UK prototype fusion reactor reaches 15 million degrees

Written by: Tom Austin-Morgan | Published:
Picture credit: Tokamak Energy

Tokamak Energy, the Oxfordshire-based private fusion energy venture, has announced that its ‘ST40’ spherical tokamak reactor has achieved plasma temperatures of over 15 million degrees Celsius, hotter than the centre of the Sun.

Jonathan Carling, CEO at Tokamak Energy said: “Reaching 15 million degrees is yet another indicator of the progress at Tokamak Energy and a further validation of our approach. Our aim is to make fusion energy a commercial reality by 2030.”

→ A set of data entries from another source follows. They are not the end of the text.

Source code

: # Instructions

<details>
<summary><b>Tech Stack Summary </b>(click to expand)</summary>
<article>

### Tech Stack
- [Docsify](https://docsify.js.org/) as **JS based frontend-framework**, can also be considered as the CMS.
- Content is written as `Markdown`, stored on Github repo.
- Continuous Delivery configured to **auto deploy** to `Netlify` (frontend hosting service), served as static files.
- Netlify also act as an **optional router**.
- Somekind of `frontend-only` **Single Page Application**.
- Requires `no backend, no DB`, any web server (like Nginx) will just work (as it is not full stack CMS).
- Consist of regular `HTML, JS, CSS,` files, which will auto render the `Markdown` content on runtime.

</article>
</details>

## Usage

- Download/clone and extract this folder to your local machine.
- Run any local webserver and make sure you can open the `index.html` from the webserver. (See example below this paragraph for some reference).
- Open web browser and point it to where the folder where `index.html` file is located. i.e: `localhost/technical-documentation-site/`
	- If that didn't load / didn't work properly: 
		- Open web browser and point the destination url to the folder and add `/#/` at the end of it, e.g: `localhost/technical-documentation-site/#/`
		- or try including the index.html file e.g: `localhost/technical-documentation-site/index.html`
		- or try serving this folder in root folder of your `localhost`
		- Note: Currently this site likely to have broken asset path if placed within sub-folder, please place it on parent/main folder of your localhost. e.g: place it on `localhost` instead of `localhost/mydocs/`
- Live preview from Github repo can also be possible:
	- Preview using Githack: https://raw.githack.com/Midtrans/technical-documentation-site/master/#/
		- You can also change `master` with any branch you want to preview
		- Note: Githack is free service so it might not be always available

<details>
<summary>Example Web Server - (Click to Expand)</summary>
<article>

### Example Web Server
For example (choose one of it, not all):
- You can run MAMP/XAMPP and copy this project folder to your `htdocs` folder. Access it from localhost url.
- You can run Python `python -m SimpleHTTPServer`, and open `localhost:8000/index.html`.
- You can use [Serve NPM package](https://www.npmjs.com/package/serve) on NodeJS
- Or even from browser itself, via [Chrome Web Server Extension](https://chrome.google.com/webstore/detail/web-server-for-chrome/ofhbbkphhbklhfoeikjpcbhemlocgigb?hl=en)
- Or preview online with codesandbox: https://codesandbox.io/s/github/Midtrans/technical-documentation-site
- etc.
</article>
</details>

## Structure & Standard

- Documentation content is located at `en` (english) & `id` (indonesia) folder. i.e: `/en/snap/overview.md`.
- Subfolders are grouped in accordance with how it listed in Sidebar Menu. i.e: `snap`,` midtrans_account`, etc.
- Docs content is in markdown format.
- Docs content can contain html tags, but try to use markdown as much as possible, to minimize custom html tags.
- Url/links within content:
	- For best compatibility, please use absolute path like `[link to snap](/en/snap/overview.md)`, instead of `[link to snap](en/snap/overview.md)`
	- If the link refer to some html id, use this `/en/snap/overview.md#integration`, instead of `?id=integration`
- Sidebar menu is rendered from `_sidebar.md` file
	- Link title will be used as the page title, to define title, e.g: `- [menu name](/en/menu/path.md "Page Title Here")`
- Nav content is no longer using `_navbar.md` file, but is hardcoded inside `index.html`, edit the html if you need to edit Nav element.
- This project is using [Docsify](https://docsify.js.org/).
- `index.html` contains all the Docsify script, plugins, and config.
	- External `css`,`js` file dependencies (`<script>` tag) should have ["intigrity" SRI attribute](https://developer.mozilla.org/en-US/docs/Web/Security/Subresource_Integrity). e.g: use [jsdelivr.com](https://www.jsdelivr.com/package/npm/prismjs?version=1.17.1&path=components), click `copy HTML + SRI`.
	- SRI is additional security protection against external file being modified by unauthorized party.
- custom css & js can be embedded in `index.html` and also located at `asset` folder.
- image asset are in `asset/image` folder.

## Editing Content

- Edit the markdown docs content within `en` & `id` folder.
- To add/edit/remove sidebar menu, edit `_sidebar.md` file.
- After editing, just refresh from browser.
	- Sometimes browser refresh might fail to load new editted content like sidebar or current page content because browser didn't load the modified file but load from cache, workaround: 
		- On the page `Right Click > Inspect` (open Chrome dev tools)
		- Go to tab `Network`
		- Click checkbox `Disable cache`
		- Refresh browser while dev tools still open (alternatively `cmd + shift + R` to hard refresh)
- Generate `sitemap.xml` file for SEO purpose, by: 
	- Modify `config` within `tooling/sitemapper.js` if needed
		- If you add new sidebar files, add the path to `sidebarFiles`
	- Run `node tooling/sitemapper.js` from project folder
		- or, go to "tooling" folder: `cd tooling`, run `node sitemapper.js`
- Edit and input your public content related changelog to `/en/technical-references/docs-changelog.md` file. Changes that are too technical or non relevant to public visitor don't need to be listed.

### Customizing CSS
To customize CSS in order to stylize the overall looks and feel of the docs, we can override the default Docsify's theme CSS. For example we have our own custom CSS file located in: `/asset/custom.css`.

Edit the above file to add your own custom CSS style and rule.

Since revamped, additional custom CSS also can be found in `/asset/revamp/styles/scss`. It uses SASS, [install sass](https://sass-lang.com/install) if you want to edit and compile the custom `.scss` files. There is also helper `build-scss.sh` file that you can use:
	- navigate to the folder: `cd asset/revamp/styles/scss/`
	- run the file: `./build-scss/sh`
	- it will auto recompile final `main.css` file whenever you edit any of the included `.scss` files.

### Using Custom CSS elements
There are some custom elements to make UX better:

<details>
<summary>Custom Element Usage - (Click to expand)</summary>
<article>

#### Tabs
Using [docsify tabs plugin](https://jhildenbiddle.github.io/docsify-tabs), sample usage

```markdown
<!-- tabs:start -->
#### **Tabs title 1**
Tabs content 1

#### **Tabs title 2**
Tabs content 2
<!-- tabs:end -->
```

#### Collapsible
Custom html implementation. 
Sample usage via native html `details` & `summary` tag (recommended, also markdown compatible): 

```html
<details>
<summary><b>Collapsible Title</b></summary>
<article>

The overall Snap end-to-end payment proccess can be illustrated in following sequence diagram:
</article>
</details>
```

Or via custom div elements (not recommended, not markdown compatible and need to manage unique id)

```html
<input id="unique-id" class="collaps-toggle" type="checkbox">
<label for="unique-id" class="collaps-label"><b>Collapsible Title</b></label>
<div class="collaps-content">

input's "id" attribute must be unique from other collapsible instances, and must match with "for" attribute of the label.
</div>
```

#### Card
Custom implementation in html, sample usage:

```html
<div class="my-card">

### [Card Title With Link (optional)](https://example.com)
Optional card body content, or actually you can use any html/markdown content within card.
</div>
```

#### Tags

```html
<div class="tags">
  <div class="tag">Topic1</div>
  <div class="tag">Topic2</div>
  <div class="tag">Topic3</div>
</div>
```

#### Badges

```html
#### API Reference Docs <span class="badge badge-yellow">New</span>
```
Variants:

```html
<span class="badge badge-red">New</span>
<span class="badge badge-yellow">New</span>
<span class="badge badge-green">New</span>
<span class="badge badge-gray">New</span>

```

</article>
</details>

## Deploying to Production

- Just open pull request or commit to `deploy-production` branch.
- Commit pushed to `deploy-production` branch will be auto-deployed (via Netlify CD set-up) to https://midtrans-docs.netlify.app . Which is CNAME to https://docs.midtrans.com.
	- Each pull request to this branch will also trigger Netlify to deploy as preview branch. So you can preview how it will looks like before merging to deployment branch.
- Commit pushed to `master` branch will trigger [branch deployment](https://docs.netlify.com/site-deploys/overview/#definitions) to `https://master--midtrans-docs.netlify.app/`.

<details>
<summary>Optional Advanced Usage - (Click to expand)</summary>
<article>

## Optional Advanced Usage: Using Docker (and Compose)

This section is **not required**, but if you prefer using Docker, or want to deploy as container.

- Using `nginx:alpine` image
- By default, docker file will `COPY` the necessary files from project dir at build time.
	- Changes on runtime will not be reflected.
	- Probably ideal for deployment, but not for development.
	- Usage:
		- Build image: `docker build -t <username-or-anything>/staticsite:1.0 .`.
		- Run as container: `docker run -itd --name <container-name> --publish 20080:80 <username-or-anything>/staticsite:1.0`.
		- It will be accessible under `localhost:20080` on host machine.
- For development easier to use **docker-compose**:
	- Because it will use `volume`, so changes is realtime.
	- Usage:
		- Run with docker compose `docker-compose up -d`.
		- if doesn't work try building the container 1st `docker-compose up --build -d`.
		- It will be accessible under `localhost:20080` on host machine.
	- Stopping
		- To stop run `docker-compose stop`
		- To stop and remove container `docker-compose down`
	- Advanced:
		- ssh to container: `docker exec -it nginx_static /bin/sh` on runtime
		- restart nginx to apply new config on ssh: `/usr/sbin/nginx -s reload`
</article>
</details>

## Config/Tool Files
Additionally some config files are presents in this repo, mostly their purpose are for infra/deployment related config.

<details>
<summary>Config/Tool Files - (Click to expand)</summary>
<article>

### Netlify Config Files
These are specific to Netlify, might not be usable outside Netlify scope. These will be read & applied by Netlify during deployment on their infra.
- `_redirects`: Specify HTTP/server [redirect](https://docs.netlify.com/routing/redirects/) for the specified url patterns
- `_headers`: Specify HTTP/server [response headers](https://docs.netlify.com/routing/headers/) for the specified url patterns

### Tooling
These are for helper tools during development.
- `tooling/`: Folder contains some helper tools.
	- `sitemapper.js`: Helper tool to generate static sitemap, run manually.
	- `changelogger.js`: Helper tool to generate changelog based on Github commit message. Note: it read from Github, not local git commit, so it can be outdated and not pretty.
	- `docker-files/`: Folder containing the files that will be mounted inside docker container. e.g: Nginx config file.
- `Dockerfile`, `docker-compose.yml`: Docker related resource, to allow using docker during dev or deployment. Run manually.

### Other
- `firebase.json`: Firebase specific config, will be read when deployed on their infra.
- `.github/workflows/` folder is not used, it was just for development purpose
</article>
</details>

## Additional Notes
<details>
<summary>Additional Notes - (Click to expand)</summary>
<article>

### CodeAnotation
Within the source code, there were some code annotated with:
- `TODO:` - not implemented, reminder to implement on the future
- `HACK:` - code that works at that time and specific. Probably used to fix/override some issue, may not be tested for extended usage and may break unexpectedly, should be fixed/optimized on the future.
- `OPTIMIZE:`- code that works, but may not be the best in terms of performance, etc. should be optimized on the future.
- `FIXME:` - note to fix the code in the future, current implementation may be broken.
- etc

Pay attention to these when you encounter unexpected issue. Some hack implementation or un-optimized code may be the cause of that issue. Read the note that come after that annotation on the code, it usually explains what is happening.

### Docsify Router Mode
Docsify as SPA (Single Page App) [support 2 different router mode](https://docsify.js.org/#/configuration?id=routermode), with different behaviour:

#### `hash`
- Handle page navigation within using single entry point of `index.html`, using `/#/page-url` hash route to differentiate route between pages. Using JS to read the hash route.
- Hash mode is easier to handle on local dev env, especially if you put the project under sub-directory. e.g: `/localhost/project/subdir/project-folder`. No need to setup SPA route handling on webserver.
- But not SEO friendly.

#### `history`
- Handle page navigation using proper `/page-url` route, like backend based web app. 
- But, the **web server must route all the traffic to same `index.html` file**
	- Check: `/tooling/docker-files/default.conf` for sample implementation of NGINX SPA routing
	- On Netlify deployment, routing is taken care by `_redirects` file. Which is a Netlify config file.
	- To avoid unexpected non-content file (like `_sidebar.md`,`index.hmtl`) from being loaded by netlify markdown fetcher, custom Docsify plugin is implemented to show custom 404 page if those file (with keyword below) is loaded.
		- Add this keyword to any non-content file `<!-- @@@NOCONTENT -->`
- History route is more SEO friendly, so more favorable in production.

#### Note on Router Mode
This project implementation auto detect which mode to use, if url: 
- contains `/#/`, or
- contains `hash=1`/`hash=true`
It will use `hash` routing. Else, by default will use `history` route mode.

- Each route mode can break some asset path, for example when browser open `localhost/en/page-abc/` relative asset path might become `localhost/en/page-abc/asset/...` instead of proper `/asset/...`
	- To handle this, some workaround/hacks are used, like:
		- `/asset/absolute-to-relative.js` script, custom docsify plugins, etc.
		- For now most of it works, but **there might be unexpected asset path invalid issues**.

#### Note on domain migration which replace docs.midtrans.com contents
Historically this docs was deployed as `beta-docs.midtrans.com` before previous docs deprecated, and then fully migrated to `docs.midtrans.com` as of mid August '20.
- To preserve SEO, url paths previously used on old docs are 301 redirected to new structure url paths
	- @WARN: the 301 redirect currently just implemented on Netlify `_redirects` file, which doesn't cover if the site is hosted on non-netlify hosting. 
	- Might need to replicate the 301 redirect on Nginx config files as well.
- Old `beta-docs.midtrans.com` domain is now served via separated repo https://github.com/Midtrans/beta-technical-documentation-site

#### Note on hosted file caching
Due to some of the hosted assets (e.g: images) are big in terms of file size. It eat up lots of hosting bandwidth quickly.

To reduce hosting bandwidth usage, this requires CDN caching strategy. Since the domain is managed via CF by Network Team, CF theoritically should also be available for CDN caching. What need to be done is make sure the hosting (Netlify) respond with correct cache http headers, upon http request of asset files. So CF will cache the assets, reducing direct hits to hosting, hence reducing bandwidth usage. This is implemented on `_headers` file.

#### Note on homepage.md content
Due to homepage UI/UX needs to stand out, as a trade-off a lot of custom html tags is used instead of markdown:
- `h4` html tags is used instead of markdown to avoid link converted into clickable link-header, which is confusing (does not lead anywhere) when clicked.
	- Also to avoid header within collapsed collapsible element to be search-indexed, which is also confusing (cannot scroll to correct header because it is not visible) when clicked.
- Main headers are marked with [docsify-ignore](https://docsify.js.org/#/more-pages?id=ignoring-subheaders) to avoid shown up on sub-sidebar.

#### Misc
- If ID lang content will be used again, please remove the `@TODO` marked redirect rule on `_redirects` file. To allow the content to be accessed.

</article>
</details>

The next target for the team is to achieve 100 million degrees Celsius, the temperature necessary to force together charged deuterium and tritium particles – which naturally repel each other – to create controlled fusion.

Tokamak Energy grew out of the Culham Centre for Fusion Energy in Oxfordshire. The company combines spherical tokamaks with the latest generation of high temperature superconducting magnets (HTS) in a technique called ‘Merging Compression’ to create a more compact, cheaper approach than the much larger, traditional ring-shaped chambers.

Dr David Kingham, co-founder of Tokamak Energy, added: “Fusion is a major challenge, but one that must be tackled. We believe that with collaboration, dedication and investment, fusion will be an important part of achieving deep decarbonisation of the global energy supply in the 2030s and beyond.”